Estaba triste, pero firme y con mucha bronca acumulada: “Pedí pena de muerte y al cabecilla le dieron 22 años. ¿Qué diferencia, no? Estas cosas incentivan para irse del país. Después de saber el veredicto quedé arruinado. Me cortaron un dedo y me anunciaron que después venía la mano. Y que me despedazarían lentamente, mientras me llamaban ‘judío de mierda’ y se reían. Después me quemaron el pecho y los labios con encendedores y me colocaban jamón en la boca y me daban alcohol para emborracharme. Estaba atado de pies y manos, me dieron pastillas de Lexotanil para dormir. En el juicio aseguraron que no hicieron nada de eso. Y Adrián Sommaruga se solidarizó con mi familia en el debate oral. Ahí me paré y me fui a la mierda, para no armar un quilombo y terminar preso yo. Sentí que en ese fallo se me fue la vida y el futuro”.

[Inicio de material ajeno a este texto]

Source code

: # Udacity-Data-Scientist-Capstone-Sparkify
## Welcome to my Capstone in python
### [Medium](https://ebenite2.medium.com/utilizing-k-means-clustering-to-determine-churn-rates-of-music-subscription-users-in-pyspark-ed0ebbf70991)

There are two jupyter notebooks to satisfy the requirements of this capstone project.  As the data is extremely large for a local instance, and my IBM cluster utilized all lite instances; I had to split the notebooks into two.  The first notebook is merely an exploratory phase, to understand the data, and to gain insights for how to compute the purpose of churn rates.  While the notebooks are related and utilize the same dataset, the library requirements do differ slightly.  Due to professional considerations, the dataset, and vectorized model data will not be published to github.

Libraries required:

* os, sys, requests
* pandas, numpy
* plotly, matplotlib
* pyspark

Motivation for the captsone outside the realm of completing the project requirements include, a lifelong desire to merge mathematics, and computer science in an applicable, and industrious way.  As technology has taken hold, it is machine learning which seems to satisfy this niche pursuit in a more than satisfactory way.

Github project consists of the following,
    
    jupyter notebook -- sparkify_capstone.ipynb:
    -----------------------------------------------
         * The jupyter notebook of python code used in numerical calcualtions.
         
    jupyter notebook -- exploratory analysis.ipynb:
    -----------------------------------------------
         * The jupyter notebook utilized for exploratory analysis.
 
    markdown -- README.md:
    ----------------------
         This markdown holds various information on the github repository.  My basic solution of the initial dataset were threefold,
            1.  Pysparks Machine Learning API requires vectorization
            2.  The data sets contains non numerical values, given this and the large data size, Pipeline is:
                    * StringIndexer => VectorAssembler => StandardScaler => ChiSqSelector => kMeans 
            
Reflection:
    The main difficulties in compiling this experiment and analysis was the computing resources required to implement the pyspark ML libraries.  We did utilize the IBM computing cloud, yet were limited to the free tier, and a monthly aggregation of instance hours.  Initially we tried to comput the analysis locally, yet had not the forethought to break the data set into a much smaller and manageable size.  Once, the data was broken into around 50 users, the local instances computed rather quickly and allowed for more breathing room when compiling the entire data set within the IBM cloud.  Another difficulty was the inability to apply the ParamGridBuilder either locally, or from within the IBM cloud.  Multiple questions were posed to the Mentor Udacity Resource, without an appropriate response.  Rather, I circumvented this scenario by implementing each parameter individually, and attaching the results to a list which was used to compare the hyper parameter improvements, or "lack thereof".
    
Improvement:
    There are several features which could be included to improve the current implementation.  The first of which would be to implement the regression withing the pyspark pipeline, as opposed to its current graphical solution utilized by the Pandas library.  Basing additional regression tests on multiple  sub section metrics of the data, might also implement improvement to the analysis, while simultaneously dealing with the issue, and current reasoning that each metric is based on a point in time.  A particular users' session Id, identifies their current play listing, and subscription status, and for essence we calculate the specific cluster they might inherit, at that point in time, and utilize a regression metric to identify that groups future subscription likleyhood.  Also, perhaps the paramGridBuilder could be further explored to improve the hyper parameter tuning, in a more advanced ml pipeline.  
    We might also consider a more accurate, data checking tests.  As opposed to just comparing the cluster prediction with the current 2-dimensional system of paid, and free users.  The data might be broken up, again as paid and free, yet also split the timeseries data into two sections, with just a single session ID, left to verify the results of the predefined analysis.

Las frases no fueron en caliente, sino en una charla en la que intentó poner en palabras el hueco que dejó aquel rapto que lo convirtió, sin quererlo, en símbolo de una época de violencia social contenida. Su historia, como la de tantos otros secuestros exprés de comienzos de los 2000, mezcló juventud, impunidad y un nivel de planificación que asombró incluso a los investigadores más experimentados, más allá de los errores garrafales que los delincuentes cometieron.
Ocurrió el 16 de octubre de ese año. Strajman, de 27 años, empresario, hijo de joyero, llegaba a su departamento. Fue interceptado por un grupo armado que lo subió a un auto y lo trasladó hasta una casa cercana ubicada en la calle Holmberg, que luego se comprobó era de la familia Sommaruga, de donde provenían la mayoría de los componentes de la banda. A patadas y empujones le hicieron bajar una escalera resbalando en cada peldaño hasta un sótano donde lo ataron tan fuerte que apenas podía respirar.
Lo encadenaron de pies y manos. Después lo llevaron a otra vivienda en el Complejo La Josefina, en la esquina de Tulipanes y Las Glicinas en la ciudad de Pilar, lugar donde lo mantuvieron encerrado y lograron cobrar un primer rescate, algo así como mil dólares, seiscientos pesos y alhajas. Y como les salió bien intentaron pedir más dinero.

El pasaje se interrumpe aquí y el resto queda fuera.